Çalışma yaşamında işçilerin sağlıklı yaşamasına odaklanmalı, işçi sağlığı ve iş güvenliği alanındaki profesyoneller kamuya bağlı çalışmalıdır.
İş güvenliği uzmanlarının iş güvencesi ve ekonomik bağımsızlığı sağlanmalıdır.
İş güvenliği uzmanlarının ücretleri ile ilgili TMMOB düzeyinde her yıl asgari ücret açıklaması yapılmalıdır.
‘AYLIK ÇALIŞMA SAATİ DÜŞÜRÜLMELİ’
İş güvenliği uzmanları, yıllık beş günlük eğitim ve yıllık izin haklarını kullanma konusunda sorunlar yaşamaktadırlar. İş güvenliği uzmanlarının bu temel haklarının korunması için önlem alınmalıdır.
İş güvenliği uzmanlarının aylık çalışma saati düşürülmeli ve yolda geçen süreler aylık çalışma saatinden sayılmalı.
İş güvenliği uzmanlarının başta eğitim olmak üzere mali, yasal, uygulama, statü, işveren kaynaklı ve cinsiyet ayrımına yönelik sorunlar ortadan kaldırılmalıdır.
Uygulamada, iş güvenliği uzmanlarının kendi tecrübe ve görüşüne göre yönetmeliklerde belirtilenlerin dışında birçok kayıt tutmaktadır. Kayıt karmaşasının önlenmesi ve iş güvenliği uzmanlarının evrak düzenlemesinde aşırı zaman harcamasını önlemek ve sahada çalışma süresini artırmak için bir komisyon tarafından tutulacak kayıtlar standart hale getirilmelidir.
‘İŞ GÜVENLİĞİ MÜHENDİSLİĞİ UYGULAMASINA GEÇİLMELİ’
İş güvenliği uzmanları eğitimleri ticari bakış açısından çıkartılıp eğitimlerin kamusal bakış açısı ile meslek odaları tarafından verilmesi gerekmektedir.
TMMOB ile Bakanlık arasında yapılacak olan protokol ile iş güvenliği uzmanlarının alt disiplin dallarındaki uzmanlık eğitimlerinin verilmesi sağlanmalıdır.
İş güvenliği uzmanlığı yerine iş güvenliği mühendisliği uygulamasına geçilerek meslek yüksek okulu mezunları ve diğer dört yılllık mezunların üzerinden iş güvenliği teknikerliği uygulamasına geçilmelidir.
Calışanların iş güvenliği eğitimlerikamusal bakış açısı ile kurulmuş olan uygulamalı eğitim merkezlerinde verilmelidir.

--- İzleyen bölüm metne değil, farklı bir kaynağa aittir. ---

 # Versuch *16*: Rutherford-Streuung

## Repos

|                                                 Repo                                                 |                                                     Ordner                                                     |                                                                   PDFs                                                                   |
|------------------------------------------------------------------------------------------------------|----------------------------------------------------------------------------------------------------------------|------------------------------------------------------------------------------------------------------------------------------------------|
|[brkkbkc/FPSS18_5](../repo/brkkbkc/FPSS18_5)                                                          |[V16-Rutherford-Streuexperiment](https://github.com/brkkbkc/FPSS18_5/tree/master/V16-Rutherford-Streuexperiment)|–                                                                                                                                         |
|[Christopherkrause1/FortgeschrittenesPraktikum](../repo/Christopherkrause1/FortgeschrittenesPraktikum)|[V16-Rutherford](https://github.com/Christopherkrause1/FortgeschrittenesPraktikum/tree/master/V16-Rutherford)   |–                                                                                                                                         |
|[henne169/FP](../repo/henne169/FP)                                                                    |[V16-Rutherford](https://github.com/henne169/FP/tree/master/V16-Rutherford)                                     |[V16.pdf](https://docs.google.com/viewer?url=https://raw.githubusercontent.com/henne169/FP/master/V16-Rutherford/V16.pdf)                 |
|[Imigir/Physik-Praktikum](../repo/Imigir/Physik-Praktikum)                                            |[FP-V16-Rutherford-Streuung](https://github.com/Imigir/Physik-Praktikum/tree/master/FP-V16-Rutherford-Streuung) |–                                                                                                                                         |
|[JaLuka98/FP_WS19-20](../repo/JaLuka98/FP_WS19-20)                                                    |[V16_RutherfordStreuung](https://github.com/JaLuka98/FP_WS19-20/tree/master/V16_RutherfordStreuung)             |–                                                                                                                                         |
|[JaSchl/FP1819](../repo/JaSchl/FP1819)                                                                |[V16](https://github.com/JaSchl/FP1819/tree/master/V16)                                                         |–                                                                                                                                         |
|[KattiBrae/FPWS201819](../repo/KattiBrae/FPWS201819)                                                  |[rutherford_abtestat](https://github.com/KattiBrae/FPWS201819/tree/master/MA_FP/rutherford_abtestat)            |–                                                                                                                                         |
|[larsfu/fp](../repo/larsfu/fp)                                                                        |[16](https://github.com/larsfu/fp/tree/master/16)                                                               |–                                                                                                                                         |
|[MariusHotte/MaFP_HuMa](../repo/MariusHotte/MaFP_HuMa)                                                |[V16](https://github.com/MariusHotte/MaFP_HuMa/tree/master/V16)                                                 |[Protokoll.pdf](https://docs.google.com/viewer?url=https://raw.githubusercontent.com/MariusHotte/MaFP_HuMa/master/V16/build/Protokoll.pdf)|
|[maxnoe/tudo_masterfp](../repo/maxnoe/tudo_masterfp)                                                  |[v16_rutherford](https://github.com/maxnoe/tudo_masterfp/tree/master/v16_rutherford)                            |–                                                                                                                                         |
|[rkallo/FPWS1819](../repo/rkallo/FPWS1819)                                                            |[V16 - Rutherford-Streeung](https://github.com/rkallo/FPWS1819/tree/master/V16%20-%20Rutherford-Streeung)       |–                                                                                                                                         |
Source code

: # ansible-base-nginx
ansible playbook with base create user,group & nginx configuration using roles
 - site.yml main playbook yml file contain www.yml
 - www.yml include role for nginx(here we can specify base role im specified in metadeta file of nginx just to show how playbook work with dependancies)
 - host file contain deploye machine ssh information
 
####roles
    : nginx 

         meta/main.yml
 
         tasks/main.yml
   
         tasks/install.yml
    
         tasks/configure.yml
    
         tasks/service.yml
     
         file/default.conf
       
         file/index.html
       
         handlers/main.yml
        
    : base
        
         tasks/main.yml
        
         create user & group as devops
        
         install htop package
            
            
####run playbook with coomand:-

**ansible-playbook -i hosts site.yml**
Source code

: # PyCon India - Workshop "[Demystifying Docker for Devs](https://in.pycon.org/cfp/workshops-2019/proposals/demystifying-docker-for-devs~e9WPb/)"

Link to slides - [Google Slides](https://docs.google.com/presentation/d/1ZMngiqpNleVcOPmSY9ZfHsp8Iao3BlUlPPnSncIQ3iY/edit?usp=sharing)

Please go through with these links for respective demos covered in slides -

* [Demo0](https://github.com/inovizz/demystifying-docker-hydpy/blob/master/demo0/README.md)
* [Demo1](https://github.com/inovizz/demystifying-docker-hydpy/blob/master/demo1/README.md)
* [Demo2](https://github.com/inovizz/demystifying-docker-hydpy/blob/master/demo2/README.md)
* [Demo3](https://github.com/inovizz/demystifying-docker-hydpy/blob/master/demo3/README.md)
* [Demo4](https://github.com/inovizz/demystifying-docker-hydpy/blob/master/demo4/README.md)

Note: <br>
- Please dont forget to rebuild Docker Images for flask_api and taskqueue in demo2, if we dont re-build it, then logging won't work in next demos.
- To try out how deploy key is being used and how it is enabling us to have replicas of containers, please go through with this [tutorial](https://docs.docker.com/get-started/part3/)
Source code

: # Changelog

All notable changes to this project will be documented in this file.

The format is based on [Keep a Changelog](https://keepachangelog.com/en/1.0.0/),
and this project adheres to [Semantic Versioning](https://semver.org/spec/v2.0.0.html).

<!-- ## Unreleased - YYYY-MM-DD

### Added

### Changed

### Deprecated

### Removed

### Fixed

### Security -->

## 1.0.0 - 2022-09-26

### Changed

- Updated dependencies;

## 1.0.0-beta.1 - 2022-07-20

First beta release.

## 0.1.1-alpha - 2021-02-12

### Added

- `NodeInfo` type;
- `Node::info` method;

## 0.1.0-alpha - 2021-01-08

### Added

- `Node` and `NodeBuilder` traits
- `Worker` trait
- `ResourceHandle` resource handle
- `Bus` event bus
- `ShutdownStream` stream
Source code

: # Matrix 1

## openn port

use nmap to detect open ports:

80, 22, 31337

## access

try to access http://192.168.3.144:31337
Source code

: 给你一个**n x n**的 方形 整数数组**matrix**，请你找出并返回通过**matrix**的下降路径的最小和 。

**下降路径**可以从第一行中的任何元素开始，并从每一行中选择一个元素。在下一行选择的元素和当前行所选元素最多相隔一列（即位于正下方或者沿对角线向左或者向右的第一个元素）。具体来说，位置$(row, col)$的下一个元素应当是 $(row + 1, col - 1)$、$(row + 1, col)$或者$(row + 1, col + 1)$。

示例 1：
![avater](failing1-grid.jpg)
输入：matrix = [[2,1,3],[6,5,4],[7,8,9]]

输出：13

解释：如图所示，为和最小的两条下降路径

‘OSGB sistemi ortadan kaldırılmalı’
İş güvenliği uzmanlarının sorumluluklarının dışındaki çalışmaları da üstlenerek (risk analizi, eğitimler, tatbikatlar vb.) ayrı bir zaman tanımlaması yapmadan var olan sorumlulukları artırılmasının önüne geçilmelidir.
Ortak Sağlık ve Güvenlik Birimi (OSGB) modelinin hatalı olduğu, işçi sağlığı ve iş güvenliği emekçilerinin özlük hakları ve çalışma yaşamındaki değerinin iyileştirilmesi için OSGB sisteminin ortadan kaldırılması gerektiği ortadadır.
Bakanlığın OSGB’ye atama yapması gerektiği, ücretlerin standart olması gerektiği, fon üzerinden maaş ödemesi yapılması gerektiği belirtilmiştir.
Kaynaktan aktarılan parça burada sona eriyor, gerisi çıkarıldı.